§ **Task objective**: Reproduce each record below exactly as written.

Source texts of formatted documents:
★ ★ ★

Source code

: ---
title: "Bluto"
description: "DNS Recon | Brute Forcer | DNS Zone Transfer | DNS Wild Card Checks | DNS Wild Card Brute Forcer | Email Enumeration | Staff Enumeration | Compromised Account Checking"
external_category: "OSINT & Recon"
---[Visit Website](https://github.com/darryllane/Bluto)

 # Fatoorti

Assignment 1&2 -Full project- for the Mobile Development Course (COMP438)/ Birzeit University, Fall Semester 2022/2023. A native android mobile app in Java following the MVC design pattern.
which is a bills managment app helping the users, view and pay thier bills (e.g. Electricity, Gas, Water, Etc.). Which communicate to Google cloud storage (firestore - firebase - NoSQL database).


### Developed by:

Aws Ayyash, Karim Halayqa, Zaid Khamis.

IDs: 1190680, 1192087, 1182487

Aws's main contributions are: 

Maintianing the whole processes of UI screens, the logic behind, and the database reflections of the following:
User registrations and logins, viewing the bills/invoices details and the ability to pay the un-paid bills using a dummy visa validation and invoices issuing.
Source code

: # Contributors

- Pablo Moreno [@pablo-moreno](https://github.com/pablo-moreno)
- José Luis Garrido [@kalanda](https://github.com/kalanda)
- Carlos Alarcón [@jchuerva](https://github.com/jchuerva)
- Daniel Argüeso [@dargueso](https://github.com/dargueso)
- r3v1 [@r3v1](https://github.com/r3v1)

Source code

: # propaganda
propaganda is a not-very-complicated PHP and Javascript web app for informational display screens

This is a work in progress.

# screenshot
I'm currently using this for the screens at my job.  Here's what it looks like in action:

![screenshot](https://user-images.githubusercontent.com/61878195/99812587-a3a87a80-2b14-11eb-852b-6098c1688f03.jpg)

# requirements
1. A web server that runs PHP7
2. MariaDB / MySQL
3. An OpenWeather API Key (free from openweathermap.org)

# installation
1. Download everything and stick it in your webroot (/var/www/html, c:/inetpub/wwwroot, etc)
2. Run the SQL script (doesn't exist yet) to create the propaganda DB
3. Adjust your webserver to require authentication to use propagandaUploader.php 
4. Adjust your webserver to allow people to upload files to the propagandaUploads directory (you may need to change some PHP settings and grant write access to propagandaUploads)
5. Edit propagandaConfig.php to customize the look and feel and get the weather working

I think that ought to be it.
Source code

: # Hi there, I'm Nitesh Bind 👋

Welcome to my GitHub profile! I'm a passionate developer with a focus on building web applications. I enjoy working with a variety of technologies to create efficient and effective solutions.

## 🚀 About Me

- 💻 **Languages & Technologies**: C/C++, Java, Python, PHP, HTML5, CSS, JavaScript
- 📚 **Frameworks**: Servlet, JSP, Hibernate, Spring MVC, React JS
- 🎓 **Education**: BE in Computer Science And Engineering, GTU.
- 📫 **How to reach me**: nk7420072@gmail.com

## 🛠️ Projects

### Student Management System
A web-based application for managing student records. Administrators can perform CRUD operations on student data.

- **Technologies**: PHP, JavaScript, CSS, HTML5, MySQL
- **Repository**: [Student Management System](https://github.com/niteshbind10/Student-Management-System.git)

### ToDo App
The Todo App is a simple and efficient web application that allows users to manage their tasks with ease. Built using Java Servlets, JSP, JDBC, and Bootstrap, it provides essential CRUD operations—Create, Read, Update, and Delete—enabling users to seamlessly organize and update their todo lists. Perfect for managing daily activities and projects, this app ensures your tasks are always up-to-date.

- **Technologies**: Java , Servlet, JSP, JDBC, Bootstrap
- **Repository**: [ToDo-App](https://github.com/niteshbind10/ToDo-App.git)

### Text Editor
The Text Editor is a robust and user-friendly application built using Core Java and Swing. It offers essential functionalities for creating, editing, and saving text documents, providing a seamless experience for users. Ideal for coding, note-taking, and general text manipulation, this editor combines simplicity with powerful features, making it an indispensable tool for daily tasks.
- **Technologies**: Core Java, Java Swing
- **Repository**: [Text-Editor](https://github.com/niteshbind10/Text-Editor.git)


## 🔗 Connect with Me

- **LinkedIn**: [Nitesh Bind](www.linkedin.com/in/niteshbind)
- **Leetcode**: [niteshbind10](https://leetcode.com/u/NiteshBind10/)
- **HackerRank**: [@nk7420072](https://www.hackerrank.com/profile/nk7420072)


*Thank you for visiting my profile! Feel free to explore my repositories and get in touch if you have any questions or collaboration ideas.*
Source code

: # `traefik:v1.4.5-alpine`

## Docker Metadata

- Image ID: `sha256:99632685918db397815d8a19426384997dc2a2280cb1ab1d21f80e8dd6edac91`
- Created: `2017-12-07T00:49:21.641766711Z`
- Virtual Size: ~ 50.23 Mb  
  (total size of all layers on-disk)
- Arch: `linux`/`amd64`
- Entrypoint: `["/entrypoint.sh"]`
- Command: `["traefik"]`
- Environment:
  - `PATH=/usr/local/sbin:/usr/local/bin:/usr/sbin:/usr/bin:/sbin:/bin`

★ ★ ★

§ **Written response**:
Source code

: ---
title: "Bluto"
description: "DNS Recon | Brute Forcer | DNS Zone Transfer | DNS Wild Card Checks | DNS Wild Card Brute Forcer | Email Enumeration | Staff Enumeration | Compromised Account Checking"
external_category: "OSINT & Recon"
---[Visit Website](https://github.com/darryllane/Bluto)

 # Fatoorti

Assignment 1&2 -Full project- for the Mobile Development Course (COMP438)/ Birzeit University, Fall Semester 2022/2023. A native android mobile app in Java following the MVC design pattern.
which is a bills managment app helping the users, view and pay thier bills (e.g. Electricity, Gas, Water, Etc.). Which communicate to Google cloud storage (firestore - firebase - NoSQL database).


### Developed by:

Aws Ayyash, Karim Halayqa, Zaid Khamis.

IDs: 1190680, 1192087, 1182487

Aws's main contributions are: 

Maintianing the whole processes of UI screens, the logic behind, and the database reflections of the following:
User registrations and logins, viewing the bills/invoices details and the ability to pay the un-paid bills using a dummy visa validation and invoices issuing.
Source code

: # Contributors

- Pablo Moreno [@pablo-moreno](https://github.com/pablo-moreno)
- José Luis Garrido [@kalanda](https://github.com/kalanda)
- Carlos Alarcón [@jchuerva](https://github.com/jchuerva)
- Daniel Argüeso [@dargueso](https://github.com/dargueso)
- r3v1 [@r3v1](https://github.com/r3v1)

Source code

: # propaganda
propaganda is a not-very-complicated PHP and Javascript web app for informational display screens

This is a work in progress.

# screenshot
I'm currently using this for the screens at my job.  Here's what it looks like in action:

![screenshot](https://user-images.githubusercontent.com/61878195/99812587-a3a87a80-2b14-11eb-852b-6098c1688f03.jpg)

# requirements
1. A web server that runs PHP7
2. MariaDB / MySQL
3. An OpenWeather API Key (free from openweathermap.org)

# installation
1. Download everything and stick it in your webroot (/var/www/html, c:/inetpub/wwwroot, etc)
2. Run the SQL script (doesn't exist yet) to create the propaganda DB
3. Adjust your webserver to require authentication to use propagandaUploader.php 
4. Adjust your webserver to allow people to upload files to the propagandaUploads directory (you may need to change some PHP settings and grant write access to propagandaUploads)
5. Edit propagandaConfig.php to customize the look and feel and get the weather working

I think that ought to be it.
Source code

: # Hi there, I'm Nitesh Bind 👋

Welcome to my GitHub profile! I'm a passionate developer with a focus on building web applications. I enjoy working with a variety of technologies to create efficient and effective solutions.

## 🚀 About Me

- 💻 **Languages & Technologies**: C/C++, Java, Python, PHP, HTML5, CSS, JavaScript
- 📚 **Frameworks**: Servlet, JSP, Hibernate, Spring MVC, React JS
- 🎓 **Education**: BE in Computer Science And Engineering, GTU.
- 📫 **How to reach me**: nk7420072@gmail.com

## 🛠️ Projects

### Student Management System
A web-based application for managing student records. Administrators can perform CRUD operations on student data.

- **Technologies**: PHP, JavaScript, CSS, HTML5, MySQL
- **Repository**: [Student Management System](https://github.com/niteshbind10/Student-Management-System.git)

### ToDo App
The Todo App is a simple and efficient web application that allows users to manage their tasks with ease. Built using Java Servlets, JSP, JDBC, and Bootstrap, it provides essential CRUD operations—Create, Read, Update, and Delete—enabling users to seamlessly organize and update their todo lists. Perfect for managing daily activities and projects, this app ensures your tasks are always up-to-date.

- **Technologies**: Java , Servlet, JSP, JDBC, Bootstrap
- **Repository**: [ToDo-App](https://github.com/niteshbind10/ToDo-App.git)

### Text Editor
The Text Editor is a robust and user-friendly application built using Core Java and Swing. It offers essential functionalities for creating, editing, and saving text documents, providing a seamless experience for users. Ideal for coding, note-taking, and general text manipulation, this editor combines simplicity with powerful features, making it an indispensable tool for daily tasks.
- **Technologies**: Core Java, Java Swing
- **Repository**: [Text-Editor](https://github.com/niteshbind10/Text-Editor.git)


## 🔗 Connect with Me

- **LinkedIn**: [Nitesh Bind](www.linkedin.com/in/niteshbind)
- **Leetcode**: [niteshbind10](https://leetcode.com/u/NiteshBind10/)
- **HackerRank**: [@nk7420072](https://www.hackerrank.com/profile/nk7420072)


*Thank you for visiting my profile! Feel free to explore my repositories and get in touch if you have any questions or collaboration ideas.*
Source code

: # `traefik:v1.4.5-alpine`

## Docker Metadata

- Image ID: `sha256:99632685918db397815d8a19426384997dc2a2280cb1ab1d21f80e8dd6edac91`
- Created: `2017-12-07T00:49:21.641766711Z`
- Virtual Size: ~ 50.23 Mb  
  (total size of all layers on-disk)
- Arch: `linux`/`amd64`
- Entrypoint: `["/entrypoint.sh"]`
- Command: `["traefik"]`
- Environment:
  - `PATH=/usr/local/sbin:/usr/local/bin:/usr/sbin:/usr/bin:/sbin:/bin`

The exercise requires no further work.